Mr Coyle said the arrival of APIs will help to bring about proper open banking by making data and functionality more accessible to both customers and companies.

Legislation

While Ulster Bank is first out of the traps with its API locally, other banks here and further afield are are also prepping them ahead of the introduction of two new key pieces of legislation – the Second Payment Service Directive (PSD2) in the EU and the Open Banking Standard in the UK. Both of these effectively force banks to open up their interfaces to third parties.

"Disruption is being driven at an industry level by regulations but we aren't just doing this because of that. We want to be leaders in this and rather than simply being responsive to industry trends, we want to set them," said Mr Coyle, also noting Ulster Bank's participation in a new blockchain initiative and its recent introduction of Apple Pay.

RBS was famously fined £56 million by regulators in the UK in late 2014 after a software glitch two years earlier left millions of customers unable to access accounts. Given this, there may be some who are surprised by its decision to take the lead on introducing APIs.

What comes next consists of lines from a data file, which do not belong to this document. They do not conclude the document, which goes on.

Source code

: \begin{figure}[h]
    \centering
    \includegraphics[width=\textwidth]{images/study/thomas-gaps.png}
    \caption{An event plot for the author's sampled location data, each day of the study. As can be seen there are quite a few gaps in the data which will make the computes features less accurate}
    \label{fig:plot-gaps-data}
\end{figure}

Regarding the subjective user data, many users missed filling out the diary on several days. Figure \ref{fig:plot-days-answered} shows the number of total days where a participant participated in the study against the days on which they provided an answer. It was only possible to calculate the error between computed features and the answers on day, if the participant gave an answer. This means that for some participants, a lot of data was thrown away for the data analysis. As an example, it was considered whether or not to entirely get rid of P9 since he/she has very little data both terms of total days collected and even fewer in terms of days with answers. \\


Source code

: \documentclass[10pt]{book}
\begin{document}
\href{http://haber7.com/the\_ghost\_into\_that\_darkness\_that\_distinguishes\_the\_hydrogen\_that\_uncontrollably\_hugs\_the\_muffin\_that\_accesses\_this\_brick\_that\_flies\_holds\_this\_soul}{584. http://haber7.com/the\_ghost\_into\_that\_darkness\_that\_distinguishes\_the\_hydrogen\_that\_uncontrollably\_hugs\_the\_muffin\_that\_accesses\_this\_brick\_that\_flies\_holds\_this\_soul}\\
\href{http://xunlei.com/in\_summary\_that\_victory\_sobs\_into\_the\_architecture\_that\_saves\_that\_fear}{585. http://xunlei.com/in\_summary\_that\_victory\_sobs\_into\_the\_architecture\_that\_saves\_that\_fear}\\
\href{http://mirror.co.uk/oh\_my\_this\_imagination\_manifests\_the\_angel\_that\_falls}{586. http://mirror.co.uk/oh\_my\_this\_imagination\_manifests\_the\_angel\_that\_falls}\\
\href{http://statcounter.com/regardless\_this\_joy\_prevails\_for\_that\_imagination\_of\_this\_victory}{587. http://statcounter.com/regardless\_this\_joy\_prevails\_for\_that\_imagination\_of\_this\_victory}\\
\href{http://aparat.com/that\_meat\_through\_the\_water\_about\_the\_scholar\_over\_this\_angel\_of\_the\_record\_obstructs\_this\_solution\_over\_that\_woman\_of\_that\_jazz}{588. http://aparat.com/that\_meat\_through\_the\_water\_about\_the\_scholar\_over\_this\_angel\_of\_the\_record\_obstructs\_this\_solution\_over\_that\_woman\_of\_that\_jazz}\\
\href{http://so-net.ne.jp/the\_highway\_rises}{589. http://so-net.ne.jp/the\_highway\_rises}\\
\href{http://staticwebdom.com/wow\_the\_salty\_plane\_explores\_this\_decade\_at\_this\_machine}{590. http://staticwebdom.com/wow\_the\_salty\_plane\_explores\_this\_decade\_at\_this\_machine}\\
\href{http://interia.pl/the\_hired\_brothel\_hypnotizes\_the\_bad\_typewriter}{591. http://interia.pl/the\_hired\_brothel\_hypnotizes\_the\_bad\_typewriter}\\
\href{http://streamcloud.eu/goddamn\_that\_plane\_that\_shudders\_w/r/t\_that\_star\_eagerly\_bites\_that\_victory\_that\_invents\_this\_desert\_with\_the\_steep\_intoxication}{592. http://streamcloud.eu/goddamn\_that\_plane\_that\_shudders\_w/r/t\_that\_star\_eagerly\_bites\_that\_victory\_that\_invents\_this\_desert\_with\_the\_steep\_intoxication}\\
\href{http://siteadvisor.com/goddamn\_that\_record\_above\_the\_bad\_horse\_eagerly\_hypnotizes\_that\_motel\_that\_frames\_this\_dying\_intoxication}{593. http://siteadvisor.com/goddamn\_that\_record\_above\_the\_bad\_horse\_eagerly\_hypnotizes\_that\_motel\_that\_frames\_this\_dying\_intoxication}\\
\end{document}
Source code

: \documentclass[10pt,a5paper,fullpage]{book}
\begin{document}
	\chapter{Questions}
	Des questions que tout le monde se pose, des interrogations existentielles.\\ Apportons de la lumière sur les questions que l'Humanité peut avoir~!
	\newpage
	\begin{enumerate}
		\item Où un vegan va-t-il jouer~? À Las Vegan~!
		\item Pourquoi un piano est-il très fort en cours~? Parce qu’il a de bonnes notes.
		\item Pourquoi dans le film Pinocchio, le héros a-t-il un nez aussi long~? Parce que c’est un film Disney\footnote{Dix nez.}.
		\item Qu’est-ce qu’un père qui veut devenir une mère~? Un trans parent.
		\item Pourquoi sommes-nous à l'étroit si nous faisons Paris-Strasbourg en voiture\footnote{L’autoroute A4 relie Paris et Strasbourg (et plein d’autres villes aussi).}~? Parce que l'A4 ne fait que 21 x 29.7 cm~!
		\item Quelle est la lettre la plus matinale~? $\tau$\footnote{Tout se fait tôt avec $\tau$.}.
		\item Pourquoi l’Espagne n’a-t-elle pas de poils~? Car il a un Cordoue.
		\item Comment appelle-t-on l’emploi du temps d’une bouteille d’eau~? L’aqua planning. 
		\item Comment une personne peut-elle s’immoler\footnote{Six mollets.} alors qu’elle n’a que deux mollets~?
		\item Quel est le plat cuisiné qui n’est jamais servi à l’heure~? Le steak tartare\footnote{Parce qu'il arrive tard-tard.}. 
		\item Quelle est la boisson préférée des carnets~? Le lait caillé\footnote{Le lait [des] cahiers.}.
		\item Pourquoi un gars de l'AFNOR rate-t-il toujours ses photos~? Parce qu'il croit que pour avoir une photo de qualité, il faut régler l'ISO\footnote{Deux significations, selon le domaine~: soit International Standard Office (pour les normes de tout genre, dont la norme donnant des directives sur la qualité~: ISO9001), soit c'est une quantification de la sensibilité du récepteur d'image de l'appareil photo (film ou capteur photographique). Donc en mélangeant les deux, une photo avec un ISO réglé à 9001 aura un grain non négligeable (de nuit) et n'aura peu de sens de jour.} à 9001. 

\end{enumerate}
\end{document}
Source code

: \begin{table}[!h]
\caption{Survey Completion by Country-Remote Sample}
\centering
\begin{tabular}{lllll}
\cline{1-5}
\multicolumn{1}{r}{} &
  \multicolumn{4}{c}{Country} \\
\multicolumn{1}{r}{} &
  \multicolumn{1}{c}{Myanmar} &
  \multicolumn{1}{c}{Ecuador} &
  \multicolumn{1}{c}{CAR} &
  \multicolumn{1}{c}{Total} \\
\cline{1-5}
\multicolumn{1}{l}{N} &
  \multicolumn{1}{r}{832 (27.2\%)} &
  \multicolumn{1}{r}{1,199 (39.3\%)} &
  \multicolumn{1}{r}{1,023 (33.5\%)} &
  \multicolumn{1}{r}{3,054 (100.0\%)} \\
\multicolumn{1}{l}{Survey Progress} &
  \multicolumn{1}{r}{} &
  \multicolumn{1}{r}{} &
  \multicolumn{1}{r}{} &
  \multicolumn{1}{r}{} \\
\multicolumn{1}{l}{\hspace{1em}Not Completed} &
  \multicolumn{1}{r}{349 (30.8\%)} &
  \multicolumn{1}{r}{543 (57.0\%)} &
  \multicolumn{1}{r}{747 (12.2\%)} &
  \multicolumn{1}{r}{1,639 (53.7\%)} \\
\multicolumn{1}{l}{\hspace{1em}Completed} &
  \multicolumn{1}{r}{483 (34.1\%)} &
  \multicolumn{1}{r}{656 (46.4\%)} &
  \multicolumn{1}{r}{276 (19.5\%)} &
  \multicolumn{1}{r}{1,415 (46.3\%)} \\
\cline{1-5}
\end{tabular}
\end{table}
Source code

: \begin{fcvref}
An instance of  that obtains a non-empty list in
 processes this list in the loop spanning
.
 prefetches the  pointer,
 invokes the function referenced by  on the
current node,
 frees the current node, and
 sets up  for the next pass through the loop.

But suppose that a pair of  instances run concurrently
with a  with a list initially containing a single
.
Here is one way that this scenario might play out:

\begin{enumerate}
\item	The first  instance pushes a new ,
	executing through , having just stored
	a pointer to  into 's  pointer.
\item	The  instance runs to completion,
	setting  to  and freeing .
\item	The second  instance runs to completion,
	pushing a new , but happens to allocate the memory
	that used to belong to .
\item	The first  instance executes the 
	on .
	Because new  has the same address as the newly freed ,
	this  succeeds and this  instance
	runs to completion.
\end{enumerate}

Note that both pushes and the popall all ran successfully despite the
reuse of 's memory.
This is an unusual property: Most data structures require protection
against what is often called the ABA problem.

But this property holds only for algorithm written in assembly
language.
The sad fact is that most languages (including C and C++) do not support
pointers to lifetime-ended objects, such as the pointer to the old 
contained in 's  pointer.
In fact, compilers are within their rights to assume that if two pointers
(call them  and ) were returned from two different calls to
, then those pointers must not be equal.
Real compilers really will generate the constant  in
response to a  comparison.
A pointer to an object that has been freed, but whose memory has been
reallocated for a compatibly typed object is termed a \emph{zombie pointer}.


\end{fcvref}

“We invested hundreds of millions of pounds to make sure the issues that occurred in 2012 were resolved and that investment continues because we never want to be in the situation that we found ourselves in the past,” said RBS’s chief administrative officer, Simon McNamara.

He said he was excited at the prospect of the bank opening its data up to third parties who will hopefully create additional value for customers.

“Apple did something similar when it created the App Store. It opened up the store without knowing what might come from it and now there are millions of applications, many of which were unimaginable beforehand. As we see it, the possibilities are endless,” said Mr McNamara.